▶ _REQUIREMENT_: Tally the lines below that contain "citacao" and reply with only the tally.

^^^^^^^^

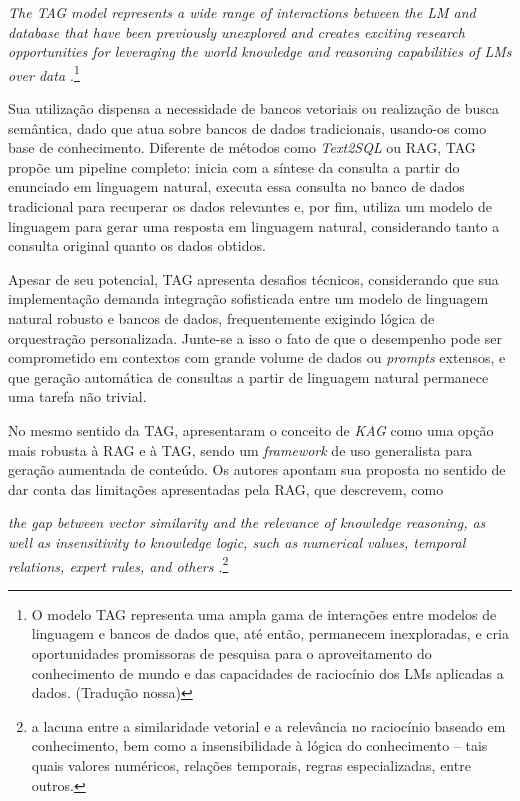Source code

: \begin{citacao}
    \textit{The TAG model represents a wide range of interactions between the LM and database that have been previously unexplored and creates exciting research opportunities for leveraging the world knowledge and reasoning capabilities of LMs over data \cite{TAG:1}}.\footnote{O modelo TAG representa uma ampla gama de interações entre modelos de linguagem e bancos de dados que, até então, permanecem inexploradas, e cria oportunidades promissoras de pesquisa para o aproveitamento do conhecimento de mundo e das capacidades de raciocínio dos LMs aplicadas a dados. (Tradução nossa)}
\end{citacao}

Sua utilização dispensa a necessidade de bancos vetoriais ou realização de busca semântica, dado que atua sobre bancos de dados tradicionais, usando-os como base de conhecimento. Diferente de métodos como \textit{Text2SQL} ou \ac{RAG}, \ac{TAG} propõe um pipeline completo: inicia com a síntese da consulta a partir do enunciado em linguagem natural, executa essa consulta no banco de dados tradicional para recuperar os dados relevantes e, por fim, utiliza um modelo de linguagem para gerar uma resposta em linguagem natural, considerando tanto a consulta original quanto os dados obtidos.

Apesar de seu potencial, \ac{TAG} apresenta desafios técnicos, considerando que sua implementação demanda integração sofisticada entre um modelo de linguagem natural robusto e bancos de dados, frequentemente exigindo lógica de orquestração personalizada. Junte-se a isso o fato de que o desempenho pode ser comprometido em contextos com grande volume de dados ou \textit{prompts} extensos, e que geração automática de consultas a partir de linguagem natural permanece uma tarefa não trivial.

No mesmo sentido da \ac{TAG},  apresentaram o conceito de \textit{\ac{KAG}} como uma opção mais robusta à \ac{RAG} e à \ac{TAG}, sendo um \textit{framework} de uso generalista para geração aumentada de conteúdo. Os autores apontam sua proposta no sentido de dar conta das limitações apresentadas pela \ac{RAG}, que descrevem, como

\begin{citacao}
    \textit{the gap between vector similarity and the relevance of knowledge reasoning, as well as insensitivity to knowledge logic, such as numerical values, temporal relations, expert rules, and others \cite{KAG:1}}.\footnote{a lacuna entre a similaridade vetorial e a relevância no raciocínio baseado em conhecimento, bem como a insensibilidade à lógica do conhecimento -- tais quais valores numéricos, relações temporais, regras especializadas, entre outros.}
\end{citacao}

^^^^^^^^

▶ _RESULT OF THIS TASK_: 4